The only fictional same-sex parents on TV who are both people of color are Kima and Cheryl of HBO’s The Wire and Eddie and Chance of Noah’s Arc. Noah’s Arc did not run on a general-interest network, however. It was broadcast first on LGBT-focused network Logo and rebroadcast one summer on BET J, a spinoff of the Black Entertainment Network.

The truth is far different. Researchers at UCLA’s Williams Institute have found that black and Latino/a individuals in same-sex couples are roughly twice as likely to be raising children as white ones. (There is little data on transgender parents or single gay and lesbian parents.)

And children being raised by same-sex couples are twice as likely to live in poverty as children being raised by married, opposite-sex parents. We rarely see those aspects of our community on TV or film, however.

On a possibly promising note, though, singer and actor Jennifer Lopez is producing The Fosters, a pilot for ABC Family that features a lesbian couple with a “multi-ethnic mix” of four foster, adoptive and biological kids. It is unknown what race or ethnicity the parents are. Lopez, who is Latina, will not be one of them, but perhaps her influence will mean they show some variety. Deadline.com has also reported that one of the mothers is a cop, and the other is a private school teacher — moderate-paying jobs that could mean it is hard for them to support their large family.

The problem, of course, is not just with depictions of LGBT parents, but of LGBT people in general. But gay and lesbian parents are a hot item right now, as witnessed by the success of The Kids Are All Right and Modern Family, and the buzz about The New Normal and The Fosters. I hope their success leads to more new shows — shows that highlight even more facets of real LGBT families.

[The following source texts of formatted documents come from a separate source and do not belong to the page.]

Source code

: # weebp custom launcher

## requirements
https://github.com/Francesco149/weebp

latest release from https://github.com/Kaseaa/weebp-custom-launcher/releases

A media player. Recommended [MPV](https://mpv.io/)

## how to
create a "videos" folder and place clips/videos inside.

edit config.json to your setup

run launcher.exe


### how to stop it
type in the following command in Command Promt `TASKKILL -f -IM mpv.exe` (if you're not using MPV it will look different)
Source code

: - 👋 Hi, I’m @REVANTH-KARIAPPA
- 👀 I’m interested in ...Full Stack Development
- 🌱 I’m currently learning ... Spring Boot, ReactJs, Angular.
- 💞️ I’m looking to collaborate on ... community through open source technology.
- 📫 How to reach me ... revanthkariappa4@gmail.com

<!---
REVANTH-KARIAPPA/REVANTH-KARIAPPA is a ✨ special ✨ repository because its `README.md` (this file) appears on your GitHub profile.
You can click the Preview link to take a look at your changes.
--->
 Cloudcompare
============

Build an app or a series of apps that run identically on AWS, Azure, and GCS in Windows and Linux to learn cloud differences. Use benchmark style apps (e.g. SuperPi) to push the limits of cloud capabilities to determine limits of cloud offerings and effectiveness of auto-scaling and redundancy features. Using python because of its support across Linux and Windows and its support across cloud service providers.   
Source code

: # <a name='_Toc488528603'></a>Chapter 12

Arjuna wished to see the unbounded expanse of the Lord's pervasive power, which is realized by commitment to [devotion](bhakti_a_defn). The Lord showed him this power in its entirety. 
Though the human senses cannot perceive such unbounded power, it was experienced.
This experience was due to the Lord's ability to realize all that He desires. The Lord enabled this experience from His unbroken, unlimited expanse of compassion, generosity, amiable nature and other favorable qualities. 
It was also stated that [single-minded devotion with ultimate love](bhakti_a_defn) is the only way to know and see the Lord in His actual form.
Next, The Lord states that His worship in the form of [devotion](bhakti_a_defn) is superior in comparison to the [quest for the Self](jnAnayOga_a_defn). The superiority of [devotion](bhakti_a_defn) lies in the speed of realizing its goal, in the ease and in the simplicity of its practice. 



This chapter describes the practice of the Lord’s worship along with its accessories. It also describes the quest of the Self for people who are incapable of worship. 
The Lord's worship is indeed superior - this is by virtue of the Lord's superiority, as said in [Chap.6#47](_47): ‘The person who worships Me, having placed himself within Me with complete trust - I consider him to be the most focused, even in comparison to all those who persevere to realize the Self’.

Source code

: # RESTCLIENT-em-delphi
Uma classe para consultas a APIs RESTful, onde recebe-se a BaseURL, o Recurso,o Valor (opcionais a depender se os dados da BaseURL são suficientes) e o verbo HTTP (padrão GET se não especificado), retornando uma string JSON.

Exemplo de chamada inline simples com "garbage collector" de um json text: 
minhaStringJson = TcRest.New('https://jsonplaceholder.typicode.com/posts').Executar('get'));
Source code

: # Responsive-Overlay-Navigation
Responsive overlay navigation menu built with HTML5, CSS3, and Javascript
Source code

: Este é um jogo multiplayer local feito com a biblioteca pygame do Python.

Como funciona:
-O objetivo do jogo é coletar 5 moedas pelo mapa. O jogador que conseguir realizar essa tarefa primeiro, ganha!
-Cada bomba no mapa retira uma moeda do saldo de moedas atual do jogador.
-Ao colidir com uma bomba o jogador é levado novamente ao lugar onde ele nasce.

I welcome The New Normal and know it will help people continue to see lesbian and gay parents as part of the tapestry of American life. Such representation is vitally important. But until mainstream America can see LGBT people in all our diversity — and not simply as LGBT reflections of the White, upper-middle-class American ideal — we will not have made progress toward true equality for our whole community.

In fact, insofar as media images of LGBT parents continue to reinforce being white and upper-middle-class as the ideal, they may be hindering progress towards the broader goal of inclusion for all people.

The problem is not with any one show or film — but collectively, they create an image that is not that of our multiracial, multiethnic, economically varied America.

Dana Rudolph is the founder and publisher of Mombian (www.mombian.com), an award-winning blog and resource directory for LGBT parents.

This article appeared in the Dallas Voice print edition September 14, 2012.